Playwright's chromium.connectOverCDP does the opposite. It assumes a real Chrome on the other end and auto-attaches to whatever target is advertised, then immediately drives that target. The dispatcher's dispatchStartupCommand:

fn dispatchStartupCommand(command: *Command, method: []const u8) !void {
    if (std.mem.eql(u8, method, "Page.getFrameTree")) {
        return dispatchCommand(command, method);
    }
    return command.sendResult(null, .{});  // ← {}-acks EVERYTHING else
}

silently drops Page.enable, Page.navigate, Network.enable, Runtime.enable, Page.setLifecycleEventsEnabled, Page.addScriptToEvaluateOnNewDocument, Emulation.*, etc. After Page.navigate, no Page.frameNavigated / lifecycleEvent / loadEventFired events ever fire and page.goto times out.

Fix

Three coordinated changes:

1. Lazy-promote on first STARTUP work command. dispatchStartupCommand now creates a real BrowserContext + Target whose session_id is the literal string "STARTUP" the first time a STARTUP-tagged command needs real page state, then routes through the normal dispatcher. After promotion, isValidSessionId accepts "STARTUP" and every subsequent command flows through the standard handlers.

Target.* and Runtime.runIfWaitingForDebugger are explicitly held out: Puppeteer sends Target.setAutoAttach and Runtime.runIfWaitingForDebugger with sessionId="STARTUP" between puppeteer.connect() and its own Target.createBrowserContext. Promoting on those would steal the bc out from under Puppeteer's createBrowserContext (which would then error with "Cannot have more than one browser context at a time"). Silently {}-acking them, as before, keeps Puppeteer's flow intact.

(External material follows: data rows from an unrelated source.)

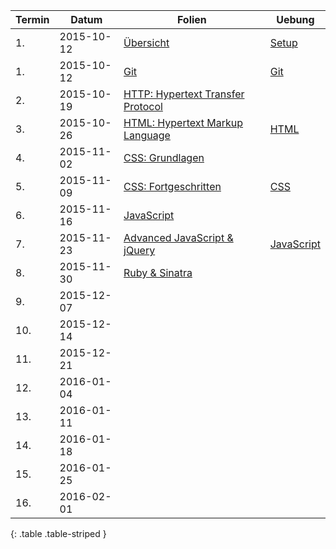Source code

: | Termin | Datum      | Folien                                                  | Uebung                        |
|--------|------------|---------------------------------------------------------|-------------------------------|
| 1.     | 2015-10-12 | [Übersicht](slides/start.html)                          | [Setup](exercises/setup.html) |
| 1.     | 2015-10-12 | [Git](slides/git.html)                                  | [Git](exercises/git.html) |
| 2.     | 2015-10-19 | [HTTP: Hypertext Transfer Protocol](slides/http.html)   | |
| 3.     | 2015-10-26 | [HTML: Hypertext Markup Language](slides/html.html)     | [HTML](exercises/html.html) |
| 4.     | 2015-11-02 | [CSS: Grundlagen](slides/css-basics.html)               | |
| 5.     | 2015-11-09 | [CSS: Fortgeschritten](slides/css-advanced.html)        | [CSS](exercises/css.html) |
| 6.     | 2015-11-16 | [JavaScript](slides/javascript.html)                    | |
| 7.     | 2015-11-23 | [Advanced JavaScript & jQuery](slides/advanced-javascript-and-jquery.html) | [JavaScript](exercises/javascript.html) |
| 8.     | 2015-11-30 | [Ruby & Sinatra](slides/ruby-sinatra.html)              | |
| 9.     | 2015-12-07 | | |
| 10.     | 2015-12-14 | | |
| 11.     | 2015-12-21 | | |
| 12.     | 2016-01-04 | | |
| 13.     | 2016-01-11 | | |
| 14.     | 2016-01-18 | | |
| 15.     | 2016-01-25 | | |
| 16.     | 2016-02-01 | | |
{: .table .table-striped }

Once a bc exists with session_id != "STARTUP" (i.e. a real session_id was assigned by createTarget + doAttachtoTarget), further STARTUP-tagged commands are rejected with -32001 "Unknown sessionId" rather than silently no-oped, since they're now stale.

2. Synthetic IDs match the real first frame / context. The synthetic targetId / browserContextId in setAutoAttach were "TID-STARTUP" / "BID-STARTUP". They are now "FID-0000000001" / "BID-1" — the same strings the first real Target / BrowserContext will be assigned (Session.nextFrameId returns 1 first; the bc id generator returns BID-1 first). After promotion, every event Lightpanda emits (Page.frameNavigated, Runtime.executionContextCreated, etc.) carries IDs that line up with what the driver already recorded from the synthetic event. Page.getFrameTree's synthetic placeholder was updated to match (LID-STARTUPLID-0000000001). Without this, Playwright's first getFrameTree response carried a different frame.id than the targetId it had just learned from Target.attachedToTarget, and Playwright marked the original main frame as detached — page.goto then errored synchronously with "Frame has been detached. (after 1ms)".

3. doAttachtoTarget reuses the literal "STARTUP" session_id when the synthetic STARTUP session was already advertised. A new flag cdp.startup_session_advertised is set when setAutoAttach emits the synthetic event, and consumed by doAttachtoTarget the next time it would otherwise generate a fresh session_id. Without this, Puppeteer's flow ended up with two Target.attachedToTarget events for the same targetId (one with sessionId="STARTUP", then another with sessionId="SID-1" after createTarget ran). Puppeteer treats those as two separate sessions and tries to initialize a Page over each; the STARTUP one then fails every command with "Unknown sessionId" because bc.session_id had been overwritten to SID-1.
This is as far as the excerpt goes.